Directions for this task: Say the number of lines holding the word "programming" in the data, and leave out everything else.

Data supplied:
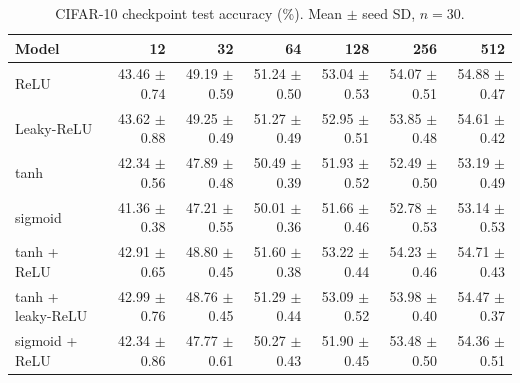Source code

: \begin{table}[htbp]
\centering
\caption{CIFAR-10 checkpoint test accuracy (\%). Mean $\pm$ seed SD, $n=30$.}
\label{tab:cifar10:test_acc_best}
\footnotesize
\begin{tabular}{@{}lrrrrrr@{}}
\toprule
Model & 12 & 32 & 64 & 128 & 256 & 512 \\
\midrule
ReLU & 43.46 $\pm$ 0.74 & 49.19 $\pm$ 0.59 & 51.24 $\pm$ 0.50 & 53.04 $\pm$ 0.53 & 54.07 $\pm$ 0.51 & 54.88 $\pm$ 0.47 \\
Leaky-ReLU & 43.62 $\pm$ 0.88 & 49.25 $\pm$ 0.49 & 51.27 $\pm$ 0.49 & 52.95 $\pm$ 0.51 & 53.85 $\pm$ 0.48 & 54.61 $\pm$ 0.42 \\
tanh & 42.34 $\pm$ 0.56 & 47.89 $\pm$ 0.48 & 50.49 $\pm$ 0.39 & 51.93 $\pm$ 0.52 & 52.49 $\pm$ 0.50 & 53.19 $\pm$ 0.49 \\
sigmoid & 41.36 $\pm$ 0.38 & 47.21 $\pm$ 0.55 & 50.01 $\pm$ 0.36 & 51.66 $\pm$ 0.46 & 52.78 $\pm$ 0.53 & 53.14 $\pm$ 0.53 \\
tanh + ReLU & 42.91 $\pm$ 0.65 & 48.80 $\pm$ 0.45 & 51.60 $\pm$ 0.38 & 53.22 $\pm$ 0.44 & 54.23 $\pm$ 0.46 & 54.71 $\pm$ 0.43 \\
tanh + leaky-ReLU & 42.99 $\pm$ 0.76 & 48.76 $\pm$ 0.45 & 51.29 $\pm$ 0.44 & 53.09 $\pm$ 0.52 & 53.98 $\pm$ 0.40 & 54.47 $\pm$ 0.37 \\
sigmoid + ReLU & 42.34 $\pm$ 0.86 & 47.77 $\pm$ 0.61 & 50.27 $\pm$ 0.43 & 51.90 $\pm$ 0.45 & 53.48 $\pm$ 0.50 & 54.36 $\pm$ 0.51 \\
\bottomrule
\end{tabular}
\par{}
\end{table}
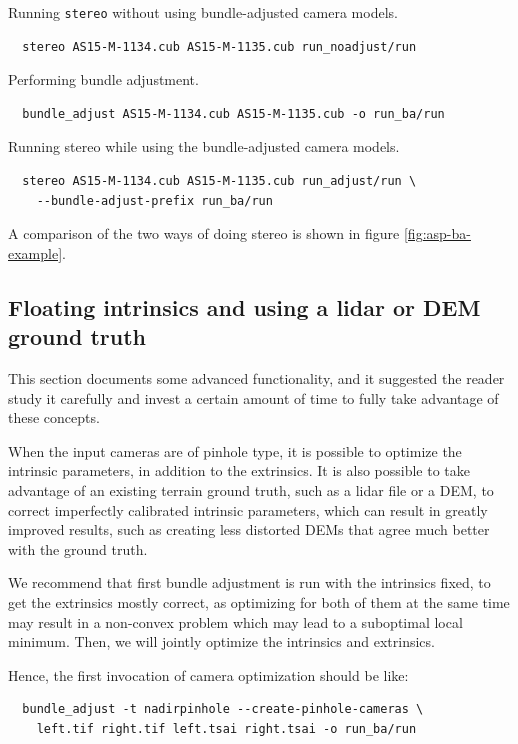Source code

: Running \texttt{stereo} without using bundle-adjusted camera models.
\begin{verbatim}
  stereo AS15-M-1134.cub AS15-M-1135.cub run_noadjust/run
\end{verbatim}

Performing bundle adjustment.
\begin{verbatim}
  bundle_adjust AS15-M-1134.cub AS15-M-1135.cub -o run_ba/run
\end{verbatim}

Running stereo while using the bundle-adjusted camera models.
\begin{verbatim}
  stereo AS15-M-1134.cub AS15-M-1135.cub run_adjust/run \
    --bundle-adjust-prefix run_ba/run
\end{verbatim}

A comparison of the two ways of doing stereo is shown in figure \ref{fig:asp-ba-example}.

\subsection{Floating intrinsics and using a lidar or DEM ground truth}
\label{floatingintrinsics}

This section documents some advanced functionality, and it suggested the
reader study it carefully and invest a certain amount of time to fully
take advantage of these concepts.

When the input cameras are of pinhole type, it is possible to optimize
the intrinsic parameters, in addition to the extrinsics. It is also
possible to take advantage of an existing terrain ground truth, such as a lidar file or a DEM,
to correct imperfectly calibrated intrinsic parameters, which can result in greatly
improved results, such as creating less distorted DEMs that agree much better
with the ground truth. 

We recommend that first bundle adjustment is run with the intrinsics fixed,
to get the extrinsics mostly correct, as optimizing for both of them at
the same time may result in a non-convex problem which may lead to a 
suboptimal local minimum. Then, we will jointly optimize the intrinsics
and extrinsics. 

Hence, the first invocation of camera optimization should be like:

\begin{verbatim}
  bundle_adjust -t nadirpinhole --create-pinhole-cameras \
    left.tif right.tif left.tsai right.tsai -o run_ba/run
\end{verbatim}

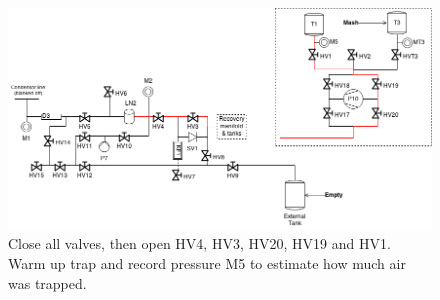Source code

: \documentclass[a4paper,10pt]{article}
\begin{document}
\begin{figure}[htbp!]
 \centering
 \includegraphics[width=\textwidth]{./mash-cleaning-schematic-7-measure-trapped-gas}
 \caption{Close all valves, then open HV4, HV3, HV20, HV19 and HV1.  Warm up trap and record pressure M5 to estimate how much air was trapped.}
 \label{g}
\end{figure}
\end{document}
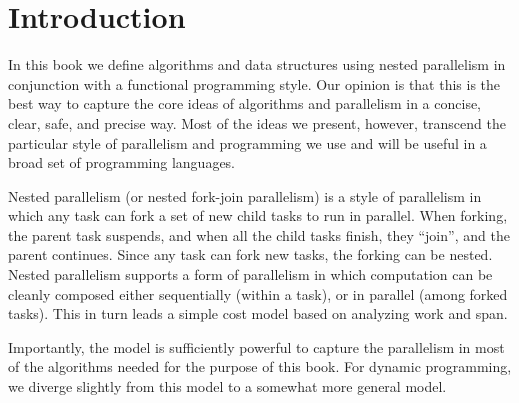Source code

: \chapter{Introduction}
\label{ch:language:introduction}
 
\begin{gram} 
  In this book we define algorithms and data structures using nested
  parallelism in conjunction with a functional programming style.  Our
  opinion is that this is the best way to capture the core ideas of
  algorithms and parallelism in a concise, clear, safe, and precise way.
  Most of the ideas we present, however, transcend the particular
  style of parallelism and programming we use and will be useful in a
  broad set of programming languages.
\end{gram}

\begin{gram}
  Nested parallelism (or nested fork-join parallelism) is a style of
  parallelism in which any task can fork a set of new child tasks to
  run in parallel.  When forking, the parent task suspends, and when
  all the child tasks finish, they ``join'', and the parent continues.
  Since any task can fork new tasks, the forking can be nested.
  Nested parallelism supports a form of parallelism in which
  computation can be cleanly composed either sequentially (within a
  task), or in parallel (among forked tasks).  This in turn leads a
  simple cost model based on analyzing work and span.

%
  Importantly, the model is sufficiently powerful to capture the
  parallelism in most of the algorithms needed for the purpose of this
  book.  For dynamic programming, we diverge slightly from this model
  to a somewhat more general model.
\end{gram}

Answer box: 4